Review by Jason Hricik
Release Date: February 13, 2015
Cast: Colin Firth, Samuel L. Jackson, Mark Strong, Taron Egerton, Michael Caine
Director: Matthew Vaughn
Studio: Marv Films
Distributor: 20th Century Fox
Genre(s): Spy, Action, Comedy
Based On The Secret Service comic book by Dave Gibbons and Mark Millar
Kingsman: The Secret Service is an interesting twist in the spy-film genre. If you like the zany humour of the classic 007 or The Avengers, or the ugly world of Bourne or Casino Royale, this movie is a refreshing mix. That may be why some critics haven’t liked it, because it is both when you may only be expecting either.
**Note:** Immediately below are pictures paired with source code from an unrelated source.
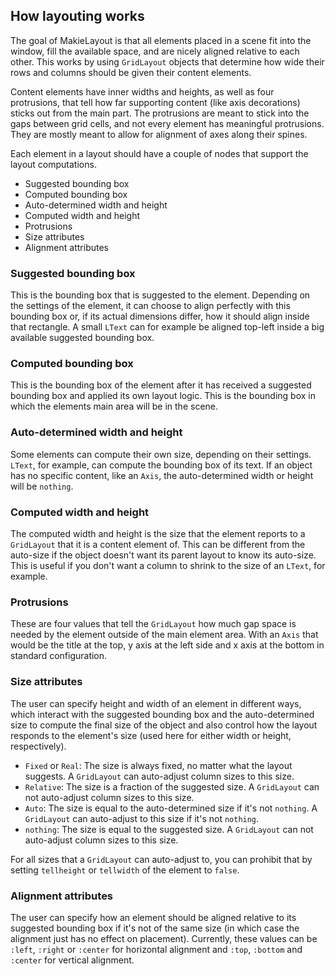 ## How layouting works

The goal of MakieLayout is that all elements placed in a scene fit into the
window, fill the available space, and are nicely aligned relative to each other.
This works by using `GridLayout` objects that determine how wide their rows and
columns should be given their content elements.

Content elements have inner widths and heights, as well as four protrusions, that tell
how far supporting content (like axis decorations) sticks out from the main part.
The protrusions are meant to stick into the gaps between grid cells, and not every
element has meaningful protrusions. They are mostly meant to allow for alignment
of axes along their spines.

Each element in a layout should have a couple of nodes that support the layout
computations.
- Suggested bounding box
- Computed bounding box
- Auto-determined width and height
- Computed width and height
- Protrusions
- Size attributes
- Alignment attributes

### Suggested bounding box

This is the bounding box that is suggested to the element. Depending on the
settings of the element, it can choose to align perfectly with this bounding box
or, if its actual dimensions differ, how it should align inside that rectangle.
A small `LText` can for example be aligned top-left inside a big available suggested
bounding box.

### Computed bounding box

This is the bounding box of the element after it has received a suggested bounding
box and applied its own layout logic. This is the bounding box in which the elements
main area will be in the scene.

### Auto-determined width and height

Some elements can compute their own size, depending on their settings. `LText`,
for example, can compute the bounding box of its text. If an object has no specific
content, like an `Axis`, the auto-determined width or height will be `nothing`.

### Computed width and height

The computed width and height is the size that the element reports to a `GridLayout`
that it is a content element of. This can be different from the auto-size if the
object doesn't want its parent layout to know its auto-size. This is useful if
you don't want a column to shrink to the size of an `LText`, for example.

### Protrusions

These are four values that tell the `GridLayout` how much gap space is needed by
the element outside of the main element area. With an `Axis` that would be the
title at the top, y axis at the left side and x axis at the bottom in standard
configuration.

### Size attributes

The user can specify height and width of an element in different ways, which interact with the
suggested bounding box and the auto-determined size to compute the final size of the object and
also control how the layout responds to the element's size (used here for either width or height, respectively).

- `Fixed` or `Real`: The size is always fixed, no matter what the layout suggests. A `GridLayout` can auto-adjust column sizes to this size.
- `Relative`: The size is a fraction of the suggested size. A `GridLayout` can not auto-adjust column sizes to this size.
- `Auto`: The size is equal to the auto-determined size if it's not `nothing`. A `GridLayout` can auto-adjust to this size if it's not `nothing`.
- `nothing`: The size is equal to the suggested size. A `GridLayout` can not auto-adjust column sizes to this size.

For all sizes that a `GridLayout` can auto-adjust to, you can prohibit that by setting
`tellheight` or `tellwidth` of the element to `false`.

### Alignment attributes

The user can specify how an element should be aligned relative to its suggested
bounding box if it's not of the same size (in which case the alignment just has no effect on placement).
Currently, these values can be `:left`, `:right` or `:center` for horizontal alignment
and `:top`, `:bottom` and `:center` for vertical alignment.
If you are looking for a specifically gritty thriller or a kid-friendly classic… this ain’t that sort of movie.
Vaughn’s directing shows throughout, with fight scenes and ideology reminiscent of Kick-Ass and X-Men: First Class. The fight scenes flow with the cadence of a whitewater rapid, accelerating and decelerating to savor the action. The movie itself was charming and fun, with nods to many classics. The story was not complex and the character development was predictable but, in my opinion, the movie itself was entertaining.
Richmond Valentine (Samuel L. Jackson) is a memorable, megalomaniacal villain and Jackson does a great job with the role whose idiosyncrasies would be out of place in most other spy films. “Eggsy” (Taron Egerton) plays a British hooligan that comes of age under the mentorship of Harry “Galahad” Hart (Colin Firth), a proper English gentleman and agent of the stateless spy agency, The Kingsman.
Final Thoughts: This isn’t a movie for children, not only because of the violence, language, and innuendo, rather, it’s because of the impressionable, charismatic, and suave demeanor of the protagonists. The bespoke suits, characters, action, and humor made this an entertaining movie I would share with friends, but I would have liked to see more complexity to the story.